[WORK ORDER] Check every line of the records below for the string "github" and copy the ones that have it.

[GIVEN RECORDS]
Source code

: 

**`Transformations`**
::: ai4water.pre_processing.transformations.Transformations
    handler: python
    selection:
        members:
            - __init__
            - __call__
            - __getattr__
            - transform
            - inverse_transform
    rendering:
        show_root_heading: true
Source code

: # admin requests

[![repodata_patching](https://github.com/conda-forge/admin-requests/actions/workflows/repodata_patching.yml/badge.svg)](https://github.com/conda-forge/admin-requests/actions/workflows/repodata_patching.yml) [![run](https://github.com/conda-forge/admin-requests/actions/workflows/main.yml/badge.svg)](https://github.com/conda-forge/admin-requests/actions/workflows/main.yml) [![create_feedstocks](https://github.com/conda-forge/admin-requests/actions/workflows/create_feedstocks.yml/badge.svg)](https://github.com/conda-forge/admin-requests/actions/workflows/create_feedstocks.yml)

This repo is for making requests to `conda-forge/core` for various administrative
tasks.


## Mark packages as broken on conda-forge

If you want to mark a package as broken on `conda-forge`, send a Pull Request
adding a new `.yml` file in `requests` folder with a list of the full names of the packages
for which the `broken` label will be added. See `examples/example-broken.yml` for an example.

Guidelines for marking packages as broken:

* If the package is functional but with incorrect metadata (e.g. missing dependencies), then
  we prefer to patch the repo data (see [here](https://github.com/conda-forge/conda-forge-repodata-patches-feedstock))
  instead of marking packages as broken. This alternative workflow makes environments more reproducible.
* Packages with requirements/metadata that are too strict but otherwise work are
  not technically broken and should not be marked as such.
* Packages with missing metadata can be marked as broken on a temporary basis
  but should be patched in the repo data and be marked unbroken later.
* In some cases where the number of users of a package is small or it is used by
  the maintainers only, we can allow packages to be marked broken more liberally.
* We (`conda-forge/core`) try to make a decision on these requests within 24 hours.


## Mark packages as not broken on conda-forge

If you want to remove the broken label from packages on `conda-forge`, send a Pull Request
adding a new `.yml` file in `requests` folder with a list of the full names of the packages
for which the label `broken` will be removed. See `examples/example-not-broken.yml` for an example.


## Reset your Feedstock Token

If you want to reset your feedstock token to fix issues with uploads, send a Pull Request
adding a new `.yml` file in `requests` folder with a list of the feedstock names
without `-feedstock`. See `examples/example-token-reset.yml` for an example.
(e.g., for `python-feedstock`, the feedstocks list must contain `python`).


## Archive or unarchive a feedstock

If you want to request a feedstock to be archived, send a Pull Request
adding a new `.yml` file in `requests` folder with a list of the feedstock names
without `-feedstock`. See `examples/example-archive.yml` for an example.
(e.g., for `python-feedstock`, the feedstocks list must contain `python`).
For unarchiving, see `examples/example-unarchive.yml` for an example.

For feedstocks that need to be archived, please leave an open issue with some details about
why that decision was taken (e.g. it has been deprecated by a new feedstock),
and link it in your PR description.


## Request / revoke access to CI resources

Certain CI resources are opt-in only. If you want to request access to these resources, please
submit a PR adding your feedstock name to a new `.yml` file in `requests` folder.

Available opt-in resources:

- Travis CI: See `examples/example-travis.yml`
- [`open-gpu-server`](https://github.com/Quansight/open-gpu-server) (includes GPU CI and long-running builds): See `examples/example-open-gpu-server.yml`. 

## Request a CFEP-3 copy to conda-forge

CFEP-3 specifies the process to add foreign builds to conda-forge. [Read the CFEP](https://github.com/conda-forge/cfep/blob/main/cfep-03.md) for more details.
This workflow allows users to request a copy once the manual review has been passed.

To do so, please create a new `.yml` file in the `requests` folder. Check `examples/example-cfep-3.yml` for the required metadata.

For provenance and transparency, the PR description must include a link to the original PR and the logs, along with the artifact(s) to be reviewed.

==

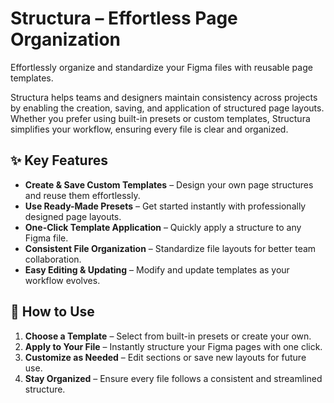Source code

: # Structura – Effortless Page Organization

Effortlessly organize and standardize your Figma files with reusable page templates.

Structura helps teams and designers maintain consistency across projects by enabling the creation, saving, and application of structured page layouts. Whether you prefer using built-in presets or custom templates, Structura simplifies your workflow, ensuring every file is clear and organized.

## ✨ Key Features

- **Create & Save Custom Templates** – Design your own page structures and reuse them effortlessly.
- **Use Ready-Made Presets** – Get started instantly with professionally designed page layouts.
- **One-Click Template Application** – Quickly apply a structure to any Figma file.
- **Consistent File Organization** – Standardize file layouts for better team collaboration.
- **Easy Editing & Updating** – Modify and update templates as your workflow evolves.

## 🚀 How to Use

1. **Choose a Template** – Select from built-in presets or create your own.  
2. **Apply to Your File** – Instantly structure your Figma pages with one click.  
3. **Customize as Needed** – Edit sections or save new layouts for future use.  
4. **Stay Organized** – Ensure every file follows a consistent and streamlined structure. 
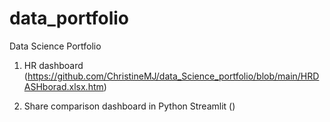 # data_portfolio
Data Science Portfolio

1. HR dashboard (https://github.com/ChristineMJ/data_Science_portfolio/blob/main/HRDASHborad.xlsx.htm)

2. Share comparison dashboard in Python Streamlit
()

[REPLY TO THE EXERCISE]
[![repodata_patching](https://github.com/conda-forge/admin-requests/actions/workflows/repodata_patching.yml/badge.svg)](https://github.com/conda-forge/admin-requests/actions/workflows/repodata_patching.yml) [![run](https://github.com/conda-forge/admin-requests/actions/workflows/main.yml/badge.svg)](https://github.com/conda-forge/admin-requests/actions/workflows/main.yml) [![create_feedstocks](https://github.com/conda-forge/admin-requests/actions/workflows/create_feedstocks.yml/badge.svg)](https://github.com/conda-forge/admin-requests/actions/workflows/create_feedstocks.yml)
  we prefer to patch the repo data (see [here](https://github.com/conda-forge/conda-forge-repodata-patches-feedstock))
- [`open-gpu-server`](https://github.com/Quansight/open-gpu-server) (includes GPU CI and long-running builds): See `examples/example-open-gpu-server.yml`. 
CFEP-3 specifies the process to add foreign builds to conda-forge. [Read the CFEP](https://github.com/conda-forge/cfep/blob/main/cfep-03.md) for more details.
1. HR dashboard (https://github.com/ChristineMJ/data_Science_portfolio/blob/main/HRDASHborad.xlsx.htm)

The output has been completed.